┌────────
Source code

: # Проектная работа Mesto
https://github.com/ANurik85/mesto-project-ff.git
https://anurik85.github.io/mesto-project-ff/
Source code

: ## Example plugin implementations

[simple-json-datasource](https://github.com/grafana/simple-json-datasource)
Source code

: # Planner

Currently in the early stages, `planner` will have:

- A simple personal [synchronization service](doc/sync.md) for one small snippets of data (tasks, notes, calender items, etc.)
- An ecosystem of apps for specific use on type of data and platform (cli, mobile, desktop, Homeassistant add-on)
└────────
┌────────
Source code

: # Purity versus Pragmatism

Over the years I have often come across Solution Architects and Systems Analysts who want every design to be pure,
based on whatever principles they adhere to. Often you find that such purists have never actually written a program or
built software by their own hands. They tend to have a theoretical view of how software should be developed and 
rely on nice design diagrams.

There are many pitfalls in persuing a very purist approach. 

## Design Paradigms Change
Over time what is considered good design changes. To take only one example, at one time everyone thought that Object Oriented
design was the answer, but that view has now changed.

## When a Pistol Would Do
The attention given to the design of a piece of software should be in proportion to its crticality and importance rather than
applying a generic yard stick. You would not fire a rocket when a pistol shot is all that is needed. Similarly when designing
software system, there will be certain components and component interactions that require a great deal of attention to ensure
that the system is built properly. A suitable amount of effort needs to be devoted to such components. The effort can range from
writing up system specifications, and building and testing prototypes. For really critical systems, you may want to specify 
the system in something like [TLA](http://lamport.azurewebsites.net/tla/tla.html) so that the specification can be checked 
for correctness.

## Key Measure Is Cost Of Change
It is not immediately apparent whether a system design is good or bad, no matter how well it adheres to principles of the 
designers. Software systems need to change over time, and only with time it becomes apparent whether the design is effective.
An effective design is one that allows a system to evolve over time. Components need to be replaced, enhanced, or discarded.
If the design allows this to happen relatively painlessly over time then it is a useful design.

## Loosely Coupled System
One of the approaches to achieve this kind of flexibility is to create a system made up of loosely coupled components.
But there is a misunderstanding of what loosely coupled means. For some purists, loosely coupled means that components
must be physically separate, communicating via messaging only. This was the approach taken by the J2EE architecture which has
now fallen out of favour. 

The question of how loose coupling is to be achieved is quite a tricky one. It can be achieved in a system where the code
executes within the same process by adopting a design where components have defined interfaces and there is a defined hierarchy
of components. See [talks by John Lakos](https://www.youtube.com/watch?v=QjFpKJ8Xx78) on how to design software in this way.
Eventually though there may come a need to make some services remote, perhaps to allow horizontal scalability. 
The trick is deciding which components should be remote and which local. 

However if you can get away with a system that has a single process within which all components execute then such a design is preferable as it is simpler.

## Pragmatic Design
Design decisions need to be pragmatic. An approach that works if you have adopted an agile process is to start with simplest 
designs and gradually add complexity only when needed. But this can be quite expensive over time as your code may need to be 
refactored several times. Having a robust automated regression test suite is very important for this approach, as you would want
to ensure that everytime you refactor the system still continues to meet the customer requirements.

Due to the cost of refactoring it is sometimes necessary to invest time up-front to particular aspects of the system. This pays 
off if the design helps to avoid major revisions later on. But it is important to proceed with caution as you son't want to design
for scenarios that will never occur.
└────────
• **WHAT THIS TASK INVOLVES**: Working from the records above, write out verbatim only the lines from the line containing "must be physically" through the line containing "for scenarios that will never occur.".

• **TASK ANSWER**:
must be physically separate, communicating via messaging only. This was the approach taken by the J2EE architecture which has
now fallen out of favour. 

The question of how loose coupling is to be achieved is quite a tricky one. It can be achieved in a system where the code
executes within the same process by adopting a design where components have defined interfaces and there is a defined hierarchy
of components. See [talks by John Lakos](https://www.youtube.com/watch?v=QjFpKJ8Xx78) on how to design software in this way.
Eventually though there may come a need to make some services remote, perhaps to allow horizontal scalability. 
The trick is deciding which components should be remote and which local. 

However if you can get away with a system that has a single process within which all components execute then such a design is preferable as it is simpler.

## Pragmatic Design
Design decisions need to be pragmatic. An approach that works if you have adopted an agile process is to start with simplest 
designs and gradually add complexity only when needed. But this can be quite expensive over time as your code may need to be 
refactored several times. Having a robust automated regression test suite is very important for this approach, as you would want
to ensure that everytime you refactor the system still continues to meet the customer requirements.

Due to the cost of refactoring it is sometimes necessary to invest time up-front to particular aspects of the system. This pays 
off if the design helps to avoid major revisions later on. But it is important to proceed with caution as you son't want to design
for scenarios that will never occur.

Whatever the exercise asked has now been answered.